Поразительно, что раздражающая и одновременно ключевая особенность новой русской драматургии не была до конца осознана и описана не только ее хулителями, но и самими ее представителями. Лишь однажды к ней близко подступила в ходе очередной вялотекущей ТВ-дискуссии критик Мария Седых. Вспоминая золотую пору отечественного театра (1960–1980-е годы), она сказала: когда Эфрос или Ефремов ставили современную драматургию, я всякий раз, приходя в театр, понимала – они со сцены говорят обо мне, о моих проблемах, всякий раз увиденное на сцене попадало в меня лично. И именно этим попаданием, продолжим мы, оно и было ценно. Но для того чтобы «попадание» стало возможным, необходимо соблюдение простого условия: надо, чтобы зритель мог идентифицировать себя с героями.

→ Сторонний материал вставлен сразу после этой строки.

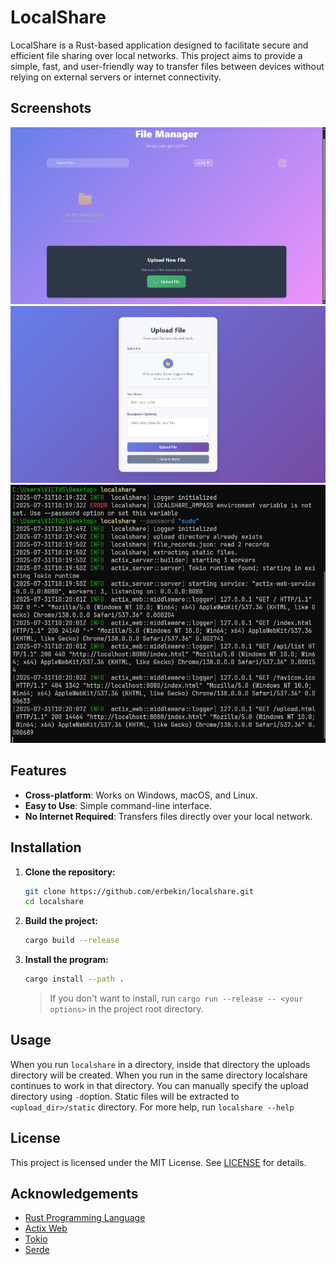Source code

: # LocalShare

LocalShare is a Rust-based application designed to facilitate secure and efficient file sharing over local networks. This project aims to provide a simple, fast, and user-friendly way to transfer files between devices without relying on external servers or internet connectivity.

## Screenshots

![Screenshot](screenshots/home.png)
![Screenshot](screenshots/upload.png)
![Screenshot](screenshots/cli.png)


## Features

- **Cross-platform**: Works on Windows, macOS, and Linux.
- **Easy to Use**: Simple command-line interface.
- **No Internet Required**: Transfers files directly over your local network.

## Installation

1. **Clone the repository:**
    ```bash
    git clone https://github.com/erbekin/localshare.git
    cd localshare
    ```

2. **Build the project:**
    ```bash
    cargo build --release
    ```

3. **Install the program:**
    ```bash
    cargo install --path .
    ```
    > If you don't want to install, run `cargo run --release -- <your options>` in the project root directory.

## Usage

When you run `localshare` in a directory, inside that directory the uploads directory will be created. When you run in the same directory localshare continues to work in that directory.
You can manually specify the upload directory using `-d`option.
Static files will be extracted to `<upload_dir>/static` directory.
For more help, run `localshare --help` 

## License

This project is licensed under the MIT License. See [LICENSE](LICENSE) for details.

## Acknowledgements

- [Rust Programming Language](https://www.rust-lang.org/)
- [Actix Web](https://actix.rs/)
- [Tokio](https://tokio.rs/)
- [Serde](https://serde.rs/)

Так вот, герои новой драмы – это очень разные люди, но у них есть одна общая черта: их трудно представить себе в качестве театральных зрителей. А театральным зрителям, соответственно, сложно себя с ними отождествить.
Воображение так и рисует картину маслом: в зале собрались одновременно Наташа из «Наташиной мечты» Ярославы Пулинович и героиня пьесы Василия Сигарева «Волчок», безмозглые учителя физкультуры из пьесы Павла Пряжко «Жизнь удалась» и их еще более безмозглые спутницы жизни, молдаване, борющиеся за картонную коробку, и слесари из сочинения Михаила Дурненкова, реальные пацаны из пьес Юрия Клавдиева, колоритные герои пьес братьев Пресняковых («Вы откуда, нах, прилетели сюда!.. Еб. наты!»), и прочие учащиеся школ для трудновоспитуемых детей. Сидят себе, смотрят на сцену и ждут, когда в них лично попадет высказывание драматурга и режиссера. Эти персонажи могут в лучшем случае намылиться в кино. Но в театр!
И, напротив, едва ли не всех героев Розова, Арбузова, Вампилова, Володина, а также Славкина, Арро или Гельмана представить себе в зрительном зале легко и просто. Более того, они и подобные им, собственно, и составляли основу театральной аудитории[2]
. В числе зрителей можно было представить себе даже героев, а особенно героинь Людмилы Петрушевской, чье творчество во многом предвосхитило появление новой драмы. Петрушевская зафиксировала жизнь страны, где в пору ее детства треть народа отсидела в лагерях, а в пору молодости и зрелости бóльшая часть жила в коммуналках. Страны, где грубость нравов стала нормой, экстрим – обыденностью, обыденность – вечным испытанием для тела и души. Ее персонажи – люди толпы, неустроенные, заеденные средой и бытовыми неурядицами, полунищенствующие, мечущиеся между психбольницей и абортарием, живущие друг у друга на головах. Они говорят на языке улицы (у Петрушевской особый слух на этот речевой паноптикум, специальные такие локаторы), из ее «стенографического» письма вырос упрямый интерес младодраматургов к обыденной речи, которую они фантастически точно научились фиксировать.И все же с героями Петрушевской среднестатистический завсегдатай театра еще мог себя идентифицировать. Он мог соотнести их жизненные проблемы (например, дележ дачи в «Трех девушках в голубом») со своими собственными. С героями новой драмы зритель по большей части отождествляться не готов. И это само по себе обозначило совершенно новую ситуацию в отечественном театральном искусстве, подлинную смену вех и разрыв с предшествующей традицией.
Как бы мы ни искали, мы не найдем в новой драме нового Зилова, нового Бусыгина или нового Сарафанова[3]
. А между тем все эти герои наследуют классическим типам русской драматургии и литературы, они просто помещены в новые предлагаемые обстоятельства. Чеховский Иванов обитает в усадьбе конца XIX века, вампиловский Зилов живет в типовой советской квартире. Но генеалогическая связь тут прослеживается легко. Зилов – очевидный наследник всей галереи «лишних людей» русской литературы, так же как «три девушки в голубом» Петрушевской, конечно же, – наследницы чеховских «трех сестер». В новой драме предложен абсолютно новый тип героя, который характерен для русской жизни, но никоим образом не укоренен в русской драматургии. Он воистину Иван, родства не помнящий. Для традиционной (тем паче столичной) аудитории этот герой выглядит не как некое «зеркало», а как – воспользуемся названием пьесы другого Дурненкова (Вячеслава) – некий «экспонат»[4]. Подобным пафосом новой естественности была озабочена в 1960-е годы, годы расцвета контркультуры, и западная молодежь. Она принялась искать ее в нетронутых цивилизацией автохтонных культурах Азии и Африки. Российские драматурги обнаружили «носителей искренности» неподалеку, в родных, так сказать, пенатах.